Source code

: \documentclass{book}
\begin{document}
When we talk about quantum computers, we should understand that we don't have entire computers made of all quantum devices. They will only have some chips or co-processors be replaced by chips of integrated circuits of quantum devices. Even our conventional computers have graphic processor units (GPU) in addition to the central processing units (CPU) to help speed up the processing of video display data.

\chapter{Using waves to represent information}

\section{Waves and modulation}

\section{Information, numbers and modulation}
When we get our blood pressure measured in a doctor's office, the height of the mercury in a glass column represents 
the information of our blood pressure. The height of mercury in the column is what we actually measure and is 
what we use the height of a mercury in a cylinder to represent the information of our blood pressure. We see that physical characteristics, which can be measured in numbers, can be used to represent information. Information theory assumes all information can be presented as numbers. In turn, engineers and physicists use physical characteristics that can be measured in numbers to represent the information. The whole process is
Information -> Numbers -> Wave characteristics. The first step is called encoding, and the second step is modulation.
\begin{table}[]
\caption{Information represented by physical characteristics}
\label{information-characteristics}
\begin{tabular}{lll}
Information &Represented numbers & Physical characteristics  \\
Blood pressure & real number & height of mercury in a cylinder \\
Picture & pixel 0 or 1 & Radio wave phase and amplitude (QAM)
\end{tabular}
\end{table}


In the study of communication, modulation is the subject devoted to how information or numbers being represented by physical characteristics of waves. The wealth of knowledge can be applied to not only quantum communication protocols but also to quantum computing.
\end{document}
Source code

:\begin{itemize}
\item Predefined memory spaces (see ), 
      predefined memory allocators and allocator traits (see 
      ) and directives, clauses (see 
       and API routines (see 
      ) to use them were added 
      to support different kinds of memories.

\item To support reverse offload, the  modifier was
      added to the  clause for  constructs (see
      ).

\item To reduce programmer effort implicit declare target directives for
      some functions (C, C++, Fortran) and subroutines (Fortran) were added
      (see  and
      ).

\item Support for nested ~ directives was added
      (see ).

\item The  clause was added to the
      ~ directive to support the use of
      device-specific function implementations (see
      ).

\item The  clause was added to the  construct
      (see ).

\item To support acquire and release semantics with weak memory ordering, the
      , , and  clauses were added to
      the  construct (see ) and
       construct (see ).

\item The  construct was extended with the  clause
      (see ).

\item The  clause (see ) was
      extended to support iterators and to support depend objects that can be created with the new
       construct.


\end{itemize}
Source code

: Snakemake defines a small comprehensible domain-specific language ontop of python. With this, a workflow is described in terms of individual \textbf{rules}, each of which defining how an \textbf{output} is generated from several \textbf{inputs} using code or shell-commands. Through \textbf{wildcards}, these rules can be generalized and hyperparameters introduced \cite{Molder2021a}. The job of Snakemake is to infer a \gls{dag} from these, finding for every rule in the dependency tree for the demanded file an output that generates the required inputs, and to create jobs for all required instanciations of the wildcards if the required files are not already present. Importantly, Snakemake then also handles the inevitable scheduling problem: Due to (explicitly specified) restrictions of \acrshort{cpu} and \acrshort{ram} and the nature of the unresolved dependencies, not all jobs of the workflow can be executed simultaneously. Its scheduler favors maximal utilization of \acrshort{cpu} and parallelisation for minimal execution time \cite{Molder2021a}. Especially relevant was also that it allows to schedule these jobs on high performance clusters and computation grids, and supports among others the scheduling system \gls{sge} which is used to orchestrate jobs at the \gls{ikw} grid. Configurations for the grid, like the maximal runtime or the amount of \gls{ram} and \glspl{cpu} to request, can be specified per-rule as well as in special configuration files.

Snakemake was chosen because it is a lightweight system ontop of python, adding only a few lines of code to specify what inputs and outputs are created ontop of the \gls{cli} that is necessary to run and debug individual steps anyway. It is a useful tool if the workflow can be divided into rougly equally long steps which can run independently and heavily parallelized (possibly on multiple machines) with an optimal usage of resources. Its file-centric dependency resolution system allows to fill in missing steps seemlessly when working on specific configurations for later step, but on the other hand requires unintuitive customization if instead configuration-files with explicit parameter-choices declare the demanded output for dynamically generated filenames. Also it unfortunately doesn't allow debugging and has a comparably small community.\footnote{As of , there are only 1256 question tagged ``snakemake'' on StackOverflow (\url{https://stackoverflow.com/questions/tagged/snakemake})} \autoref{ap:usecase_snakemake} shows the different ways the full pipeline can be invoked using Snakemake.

__________________________________________________

• WORK INSTRUCTION
The full listing above needs to be output exactly.

• EXPECTED ANSWER
Source code

: \documentclass{book}
\begin{document}
When we talk about quantum computers, we should understand that we don't have entire computers made of all quantum devices. They will only have some chips or co-processors be replaced by chips of integrated circuits of quantum devices. Even our conventional computers have graphic processor units (GPU) in addition to the central processing units (CPU) to help speed up the processing of video display data.

\chapter{Using waves to represent information}

\section{Waves and modulation}

\section{Information, numbers and modulation}
When we get our blood pressure measured in a doctor's office, the height of the mercury in a glass column represents 
the information of our blood pressure. The height of mercury in the column is what we actually measure and is 
what we use the height of a mercury in a cylinder to represent the information of our blood pressure. We see that physical characteristics, which can be measured in numbers, can be used to represent information. Information theory assumes all information can be presented as numbers. In turn, engineers and physicists use physical characteristics that can be measured in numbers to represent the information. The whole process is
Information -> Numbers -> Wave characteristics. The first step is called encoding, and the second step is modulation.
\begin{table}[]
\caption{Information represented by physical characteristics}
\label{information-characteristics}
\begin{tabular}{lll}
Information &Represented numbers & Physical characteristics  \\
Blood pressure & real number & height of mercury in a cylinder \\
Picture & pixel 0 or 1 & Radio wave phase and amplitude (QAM)
\end{tabular}
\end{table}


In the study of communication, modulation is the subject devoted to how information or numbers being represented by physical characteristics of waves. The wealth of knowledge can be applied to not only quantum communication protocols but also to quantum computing.
\end{document}
Source code

:\begin{itemize}
\item Predefined memory spaces (see ), 
      predefined memory allocators and allocator traits (see 
      ) and directives, clauses (see 
       and API routines (see 
      ) to use them were added 
      to support different kinds of memories.

\item To support reverse offload, the  modifier was
      added to the  clause for  constructs (see
      ).

\item To reduce programmer effort implicit declare target directives for
      some functions (C, C++, Fortran) and subroutines (Fortran) were added
      (see  and
      ).

\item Support for nested ~ directives was added
      (see ).

\item The  clause was added to the
      ~ directive to support the use of
      device-specific function implementations (see
      ).

\item The  clause was added to the  construct
      (see ).

\item To support acquire and release semantics with weak memory ordering, the
      , , and  clauses were added to
      the  construct (see ) and
       construct (see ).

\item The  construct was extended with the  clause
      (see ).

\item The  clause (see ) was
      extended to support iterators and to support depend objects that can be created with the new
       construct.


\end{itemize}
Source code

: Snakemake defines a small comprehensible domain-specific language ontop of python. With this, a workflow is described in terms of individual \textbf{rules}, each of which defining how an \textbf{output} is generated from several \textbf{inputs} using code or shell-commands. Through \textbf{wildcards}, these rules can be generalized and hyperparameters introduced \cite{Molder2021a}. The job of Snakemake is to infer a \gls{dag} from these, finding for every rule in the dependency tree for the demanded file an output that generates the required inputs, and to create jobs for all required instanciations of the wildcards if the required files are not already present. Importantly, Snakemake then also handles the inevitable scheduling problem: Due to (explicitly specified) restrictions of \acrshort{cpu} and \acrshort{ram} and the nature of the unresolved dependencies, not all jobs of the workflow can be executed simultaneously. Its scheduler favors maximal utilization of \acrshort{cpu} and parallelisation for minimal execution time \cite{Molder2021a}. Especially relevant was also that it allows to schedule these jobs on high performance clusters and computation grids, and supports among others the scheduling system \gls{sge} which is used to orchestrate jobs at the \gls{ikw} grid. Configurations for the grid, like the maximal runtime or the amount of \gls{ram} and \glspl{cpu} to request, can be specified per-rule as well as in special configuration files.

Snakemake was chosen because it is a lightweight system ontop of python, adding only a few lines of code to specify what inputs and outputs are created ontop of the \gls{cli} that is necessary to run and debug individual steps anyway. It is a useful tool if the workflow can be divided into rougly equally long steps which can run independently and heavily parallelized (possibly on multiple machines) with an optimal usage of resources. Its file-centric dependency resolution system allows to fill in missing steps seemlessly when working on specific configurations for later step, but on the other hand requires unintuitive customization if instead configuration-files with explicit parameter-choices declare the demanded output for dynamically generated filenames. Also it unfortunately doesn't allow debugging and has a comparably small community.\footnote{As of , there are only 1256 question tagged ``snakemake'' on StackOverflow (\url{https://stackoverflow.com/questions/tagged/snakemake})} \autoref{ap:usecase_snakemake} shows the different ways the full pipeline can be invoked using Snakemake.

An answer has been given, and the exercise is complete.